There's Bonnie Millmine with Peanut and Sherry Tener with Grayson. Pam Craig has Kitkat and Carol Williams has Shadow.

These four women are some of the pet-owning tenants who found a note on their apartment doors on Monday informing them to get rid of their pets, or face eviction.

"He's my companion - he's my best friend - and I love him and I've had him ever since he was eight months old," said Millmine, holding her dog Peanut.

All women live in the North Hill Farms, a subsidized housing apartment complex in Pontiac. While the lease agreement strictly says pets are only allowed if recommended by a doctor, that rule hasn't been enforced in the past. That's according to an employee with the complex.

However, the complex is under new management - a company out of Fenton. The same employee said the enforcement of the policy was meant to address recent problems with the dogs at the complex.

Even so, tenants remain upset with the policy - uninterested in letting go of their furry companions.
"They're like family. This is my kid - it would be like getting rid of one of my kids. I can't do that," said Millmine.
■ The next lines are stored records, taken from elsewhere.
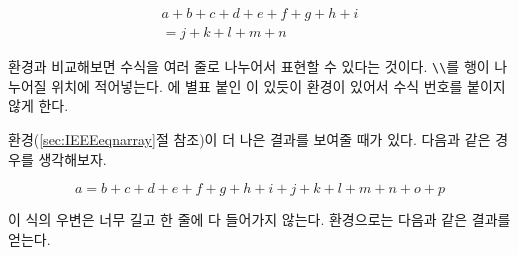 \begin{examplek}
\begin{multline}
  a + b + c + d + e + f 
  + g + h + i  
  \\
  = j + k + l + m + n 
\end{multline}
\end{examplek}
\noindent {} 환경과 비교해보면 수식을 여러 줄로 나누어서 표현할 수 있다는 것이다.
\verb|\\|를 행이 나누어질 위치에 적어넣는다. 에 별표 붙인 이 있듯이 
 환경이 있어서 수식 번호를 붙이지 않게 한다.

 환경(\ref{sec:IEEEeqnarray}절 참조)이 
더 나은 결과를 보여줄 때가 있다. 다음과 같은 경우를 생각해보자.
\begin{examplek}
\begin{equation}
  a = b + c + d + e + f 
  + g + h + i + j 
  + k + l + m + n + o + p  
  \label{eq:equation_too_long}
\end{equation}
\end{examplek}
\noindent 이 식의 우변은 너무 길고 한 줄에 다 들어가지 않는다.  환경으로는 다음과 같은
결과를 얻는다.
Sherry Tener echoes her sentiment.

"I'm not getting rid of him - for nobody - he's my emotional support dog," she said. "I have many health issues and he's there for me. Almost everybody out here has pets. What are you going to do? Evict everybody?"

Carol WIlliams said she's all by herself, so her cat Kitkat is all she has.

"It's not right. When I moved in here, I had my cat and I paid for them. I paid $10 for each animal that I have."

While a representative with the company said if people have letters from their doctors that's fine, however the notice placed Monday omitted any exceptions. The additional confusion has tenants considering ultimatums, preferring to leave their home before their pet.

"You can evict me. I'd rather be homeless living in a car with him than not have him," said Tener.